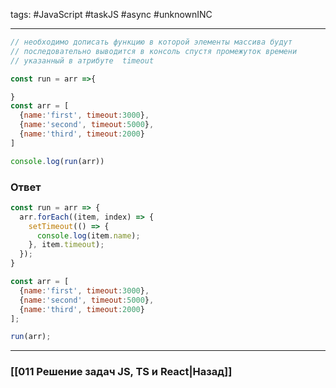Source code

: tags: #JavaScript #taskJS #async #unknownINC 
___

```js
// необходимо дописать функцию в которой элементы массива будут
// последовательно выводится в консоль спустя промежуток времени 
// указанный в атрибуте  timeout

const run = arr =>{

}
const arr = [
  {name:'first', timeout:3000},
  {name:'second', timeout:5000},
  {name:'third', timeout:2000}
]

console.log(run(arr))
```

### Ответ

```js
const run = arr => {
  arr.forEach((item, index) => {
    setTimeout(() => {
      console.log(item.name);
    }, item.timeout);
  });
}

const arr = [
  {name:'first', timeout:3000},
  {name:'second', timeout:5000},
  {name:'third', timeout:2000}
];

run(arr);
```

___
### [[011 Решение задач JS, TS и React|Назад]]
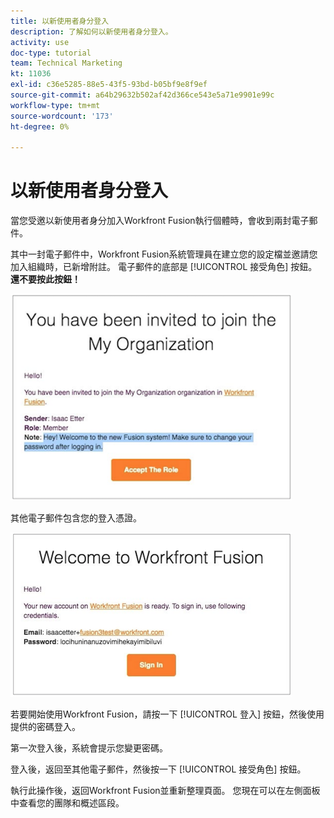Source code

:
 ```yaml
---
title: 以新使用者身分登入
description: 了解如何以新使用者身分登入。
activity: use
doc-type: tutorial
team: Technical Marketing
kt: 11036
exl-id: c36e5285-88e5-43f5-93bd-b05bf9e8f9ef
source-git-commit: a64b29632b502af42d366ce543e5a71e9901e99c
workflow-type: tm+mt
source-wordcount: '173'
ht-degree: 0%

---
```


# 以新使用者身分登入

當您受邀以新使用者身分加入Workfront Fusion執行個體時，會收到兩封電子郵件。

其中一封電子郵件中，Workfront Fusion系統管理員在建立您的設定檔並邀請您加入組織時，已新增附註。 電子郵件的底部是 [!UICONTROL 接受角色] 按鈕。 **還不要按此按鈕！**

![電子郵件邀請的影像](assets/new-user-1.png)

其他電子郵件包含您的登入憑證。

![電子郵件邀請的影像](assets/new-user-2.png)

若要開始使用Workfront Fusion，請按一下 [!UICONTROL 登入] 按鈕，然後使用提供的密碼登入。

第一次登入後，系統會提示您變更密碼。

登入後，返回至其他電子郵件，然後按一下 [!UICONTROL 接受角色] 按鈕。

執行此操作後，返回Workfront Fusion並重新整理頁面。 您現在可以在左側面板中查看您的團隊和概述區段。

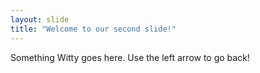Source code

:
 ```yaml
---
layout: slide
title: "Welcome to our second slide!"
---
```

Something Witty goes here.
Use the left arrow to go back!
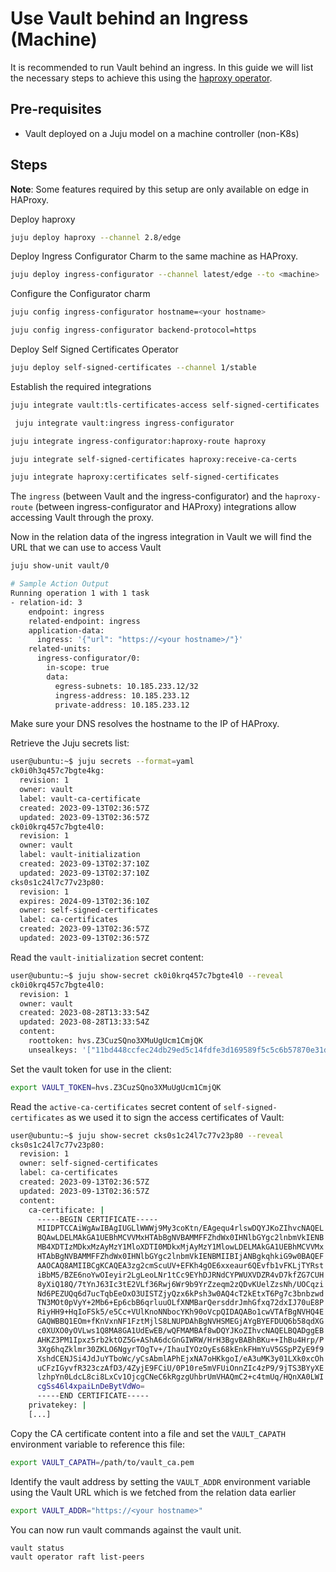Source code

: # Use Vault behind an Ingress (Machine)

It is recommended to run Vault behind an ingress. In this guide we will list the necessary steps to achieve this using the [haproxy operator](https://charmhub.io/haproxy?channel=2.8/stable).

## Pre-requisites

- Vault deployed on a Juju model on a machine controller (non-K8s)

## Steps

**Note**: Some features required by this setup are only available on edge in HAProxy.

Deploy haproxy

```bash
juju deploy haproxy --channel 2.8/edge
```

Deploy Ingress Configurator Charm to the same machine as HAProxy.

```bash
juju deploy ingress-configurator --channel latest/edge --to <machine>
```

Configure the Configurator charm

```bash
juju config ingress-configurator hostname=<your hostname>
```

```bash
juju config ingress-configurator backend-protocol=https
```

Deploy Self Signed Certificates Operator

```bash
juju deploy self-signed-certificates --channel 1/stable
```

Establish the required integrations

```bash
juju integrate vault:tls-certificates-access self-signed-certificates
```

```bash
 juju integrate vault:ingress ingress-configurator
```

```bash
juju integrate ingress-configurator:haproxy-route haproxy
```

```bash
juju integrate self-signed-certificates haproxy:receive-ca-certs
```

```bash
juju integrate haproxy:certificates self-signed-certificates
```

The `ingress` (between Vault and the ingress-configurator) and the `haproxy-route` (between ingress-configurator and HAProxy) integrations allow accessing Vault through the proxy.

Now in the relation data of the ingress integration in Vault we will find the URL that we can use to access Vault

```bash
juju show-unit vault/0

# Sample Action Output
Running operation 1 with 1 task
- relation-id: 3
    endpoint: ingress
    related-endpoint: ingress
    application-data:
      ingress: '{"url": "https://<your hostname>/"}'
    related-units:
      ingress-configurator/0:
        in-scope: true
        data:
          egress-subnets: 10.185.233.12/32
          ingress-address: 10.185.233.12
          private-address: 10.185.233.12
```

Make sure your DNS resolves the hostname to the IP of HAProxy.

Retrieve the Juju secrets list:

```bash
user@ubuntu:~$ juju secrets --format=yaml
ck0i0h3q457c7bgte4kg:
  revision: 1
  owner: vault
  label: vault-ca-certificate
  created: 2023-09-13T02:36:57Z
  updated: 2023-09-13T02:36:57Z
ck0i0krq457c7bgte4l0:
  revision: 1
  owner: vault
  label: vault-initialization
  created: 2023-09-13T02:37:10Z
  updated: 2023-09-13T02:37:10Z
cks0s1c24l7c77v23p80:
  revision: 1
  expires: 2024-09-13T02:36:10Z
  owner: self-signed-certificates
  label: ca-certificates
  created: 2023-09-13T02:36:57Z
  updated: 2023-09-13T02:36:57Z
```

Read the `vault-initialization` secret content:

```bash
user@ubuntu:~$ juju show-secret ck0i0krq457c7bgte4l0 --reveal
ck0i0krq457c7bgte4l0:
  revision: 1
  owner: vault
  created: 2023-08-28T13:33:54Z
  updated: 2023-08-28T13:33:54Z
  content:
    roottoken: hvs.Z3CuzSQno3XMuUgUcm1CmjQK
    unsealkeys: '["11bd448ccfec24db29ed5c14fdfe3d169589f5c5c6b57870e31d738aec623856"]'
```

Set the vault token for use in the client:

```bash
export VAULT_TOKEN=hvs.Z3CuzSQno3XMuUgUcm1CmjQK
```

Read the `active-ca-certificates` secret content of `self-signed-certificates` as we used it to sign the access certificates of Vault:

```bash
user@ubuntu:~$ juju show-secret cks0s1c24l7c77v23p80 --reveal
cks0s1c24l7c77v23p80:
  revision: 1
  owner: self-signed-certificates
  label: ca-certificates
  created: 2023-09-13T02:36:57Z
  updated: 2023-09-13T02:36:57Z
  content:
    ca-certificate: |
      -----BEGIN CERTIFICATE-----
      MIIDPTCCAiWgAwIBAgIUGLlWWWj9My3coKtn/EAgequ4rlswDQYJKoZIhvcNAQEL
      BQAwLDELMAkGA1UEBhMCVVMxHTAbBgNVBAMMFFZhdWx0IHNlbGYgc2lnbmVkIENB
      MB4XDTIzMDkxMzAyMzY1MloXDTI0MDkxMjAyMzY1MlowLDELMAkGA1UEBhMCVVMx
      HTAbBgNVBAMMFFZhdWx0IHNlbGYgc2lnbmVkIENBMIIBIjANBgkqhkiG9w0BAQEF
      AAOCAQ8AMIIBCgKCAQEA3zg2cmScuUV+EFKh4gOE6xxeaur6QEvfb1vFKLjTYRst
      iBbM5/BZE6noYwOIeyir2LgLeoLNr1tCc9EYhDJRNdCYPWUXVDZR4vD7kfZG7CUH
      8yXiQ18Q/7tYnJ63Ic3tE2VLf36Rwj6Wr9b9YrZzeqm2zQDvKUelZzsNh/UOCqzi
      Nd6PEZUQq6d7ucTqbEeOxO3UISTZjyQzx6kPsh3w0AQ4cT2kEtxT6Pg7c3bnbzwd
      TN3MOt0pVyY+2Mb6+Ep6cbB6qrluuOLfXNMBarQersddrJmhGfxq72dxIJ70uE8P
      RiyHH9+HqIoFSk5/e5Cc+VUlKnoNNbocYKh90oVcpQIDAQABo1cwVTAfBgNVHQ4E
      GAQWBBQ1EOm+fKnVxnNF1FztMjlS8LNUPDAhBgNVHSMEGjAYgBYEFDUQ6b58qdXG
      c0XUXO0yOVLws1Q8MA8GA1UdEwEB/wQFMAMBAf8wDQYJKoZIhvcNAQELBQADggEB
      AHKZ3PM1Ipxz5rb2ktOZ5G+AShA6dcGnGIWRW/HrH3BgvBABhBKu++IhBu4Hrp/P
      3Xg6hqZklmr30ZKLO6NgyrTOgTv+/IhauIYOzOyEs68kEnkFHmYuV5GSpPZyE9f9
      XshdCENJSi4JdJuYTboWc/yCsAbmlAPhEjxNA7oHKkgoI/eA3uMK3y01LXk0xcOh
      uCFzIGyvfR323czAfD3/4ZyjE9FCiU/0P10re5mVFUiOnnZIc4zP9/9jTS3BYyXE
      lzhpYn0LdcL8ci8LxCv1OjcgCNeC6kRgzgUhbrUmVHAQmC2+c4tmUq/HQnXA0LWI
      cgSs46l4xpaiLnDeBytVdWo=
      -----END CERTIFICATE-----
    privatekey: |
    [...]
```

Copy the CA certificate content into a file and set the `VAULT_CAPATH` environment variable to reference this file:

```bash
export VAULT_CAPATH=/path/to/vault_ca.pem
```

Identify the vault address by setting the `VAULT_ADDR` environment variable using the Vault URL which is we fetched from the relation data earlier

```bash
export VAULT_ADDR="https://<your hostname>"
```

You can now run vault commands against the vault unit.

```bash
vault status
vault operator raft list-peers
```
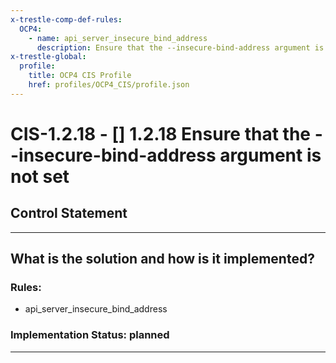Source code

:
```yaml
---
x-trestle-comp-def-rules:
  OCP4:
    - name: api_server_insecure_bind_address
      description: Ensure that the --insecure-bind-address argument is not set
x-trestle-global:
  profile:
    title: OCP4 CIS Profile
    href: profiles/OCP4_CIS/profile.json
---
```


# CIS-1.2.18 - \[\] 1.2.18 Ensure that the --insecure-bind-address argument is not set

## Control Statement

______________________________________________________________________

## What is the solution and how is it implemented?

<!-- For implementation status enter one of: implemented, partial, planned, alternative, not-applicable -->

<!-- Note that the list of rules under ### Rules: is read-only and changes will not be captured after assembly to JSON -->

<!-- Add control implementation description here for control: CIS-1.2.18 -->

### Rules:

  - api_server_insecure_bind_address

### Implementation Status: planned

______________________________________________________________________
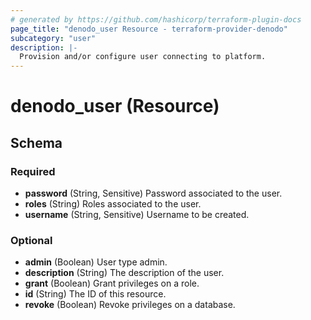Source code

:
 ```yaml
---
# generated by https://github.com/hashicorp/terraform-plugin-docs
page_title: "denodo_user Resource - terraform-provider-denodo"
subcategory: "user"
description: |-
  Provision and/or configure user connecting to platform.
---
```


# denodo_user (Resource)





<!-- schema generated by tfplugindocs -->
## Schema

### Required

- **password** (String, Sensitive) Password associated to the user.
- **roles** (String) Roles associated to the user.
- **username** (String, Sensitive) Username to be created.

### Optional

- **admin** (Boolean) User type admin.
- **description** (String) The description of the user.
- **grant** (Boolean) Grant privileges on a role.
- **id** (String) The ID of this resource.
- **revoke** (Boolean) Revoke privileges on a database.


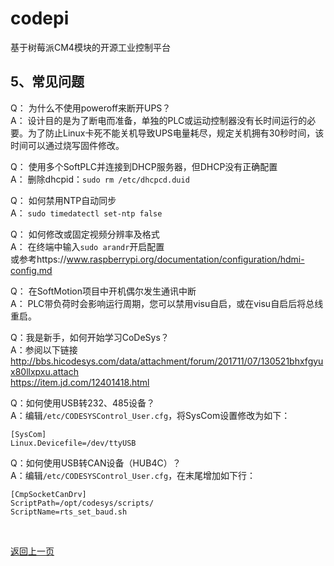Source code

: # codepi  

基于树莓派CM4模块的开源工业控制平台 

## 5、常见问题  

Q：	为什么不使用poweroff来断开UPS？  
A：	设计目的是为了断电而准备，单独的PLC或运动控制器没有长时间运行的必要。为了防止Linux卡死不能关机导致UPS电量耗尽，规定关机拥有30秒时间，该时间可以通过烧写固件修改。  

Q：	使用多个SoftPLC并连接到DHCP服务器，但DHCP没有正确配置  
A：	删除dhcpid：```sudo rm /etc/dhcpcd.duid ``` 

Q：	如何禁用NTP自动同步  
A：	```sudo timedatectl set-ntp false ``` 

Q：	如何修改或固定视频分辨率及格式  
A：	在终端中输入```sudo arandr```开启配置  
	或参考https://www.raspberrypi.org/documentation/configuration/hdmi-config.md  

Q：	在SoftMotion项目中开机偶尔发生通讯中断  
A：	PLC带负荷时会影响运行周期，您可以禁用visu自启，或在visu自启后将总线重启。  
  
Q：我是新手，如何开始学习CoDeSys？  
A：参阅以下链接  
http://bbs.hicodesys.com/data/attachment/forum/201711/07/130521bhxfgyux80llxpxu.attach  
https://item.jd.com/12401418.html  

Q：如何使用USB转232、485设备？  
A：编辑`/etc/CODESYSControl_User.cfg`，将SysCom设置修改为如下：  
```
[SysCom]
Linux.Devicefile=/dev/ttyUSB
```

Q：如何使用USB转CAN设备（HUB4C）？  
A：编辑`/etc/CODESYSControl_User.cfg`，在末尾增加如下行：  
```
[CmpSocketCanDrv]
ScriptPath=/opt/codesys/scripts/
ScriptName=rts_set_baud.sh
```


</br>

[返回上一页](https://github.com/feecat/codepi)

TASK STATEMENT —
Go through the records above and return each line in which the word "relation" occurs.

WRITTEN ANSWER —
Now in the relation data of the ingress integration in Vault we will find the URL that we can use to access Vault
- relation-id: 3
Identify the vault address by setting the `VAULT_ADDR` environment variable using the Vault URL which is we fetched from the relation data earlier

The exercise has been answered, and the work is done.